• **EXERCISE OBJECTIVE**: In the entries below, identify every line with the string "address" and copy it.

• **Stored dataset items**:
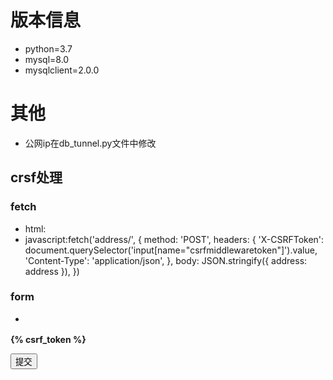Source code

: # 版本信息
- python=3.7
- mysql=8.0
- mysqlclient=2.0.0
# 其他
- 公网ip在db_tunnel.py文件中修改
## crsf处理
### fetch
- html:<input type="hidden" name="csrfmiddlewaretoken" value="{{ csrf_token }}">
- javascript:fetch('address/', {
				method: 'POST',
							headers: {
                                'X-CSRFToken': document.querySelector('input[name="csrfmiddlewaretoken"]').value,
								'Content-Type': 'application/json',
							},
							body: JSON.stringify({ address: address }),
						})
### form
- <form action="{% url '' %}" method="post">
**{% csrf_token %}**
<!-- 表单字段 -->
<button type="submit">提交</button>
</form>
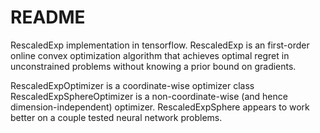 # README #

RescaledExp implementation in tensorflow. RescaledExp is an first-order online convex optimization algorithm that achieves optimal regret in unconstrained problems without knowing a prior bound on gradients.

RescaledExpOptimizer is a coordinate-wise optimizer class
RescaledExpSphereOptimizer is a non-coordinate-wise (and hence dimension-independent) optimizer.
RescaledExpSphere appears to work better on a couple tested neural network problems.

• **ANSWER BOX**:
- javascript:fetch('address/', {
							body: JSON.stringify({ address: address }),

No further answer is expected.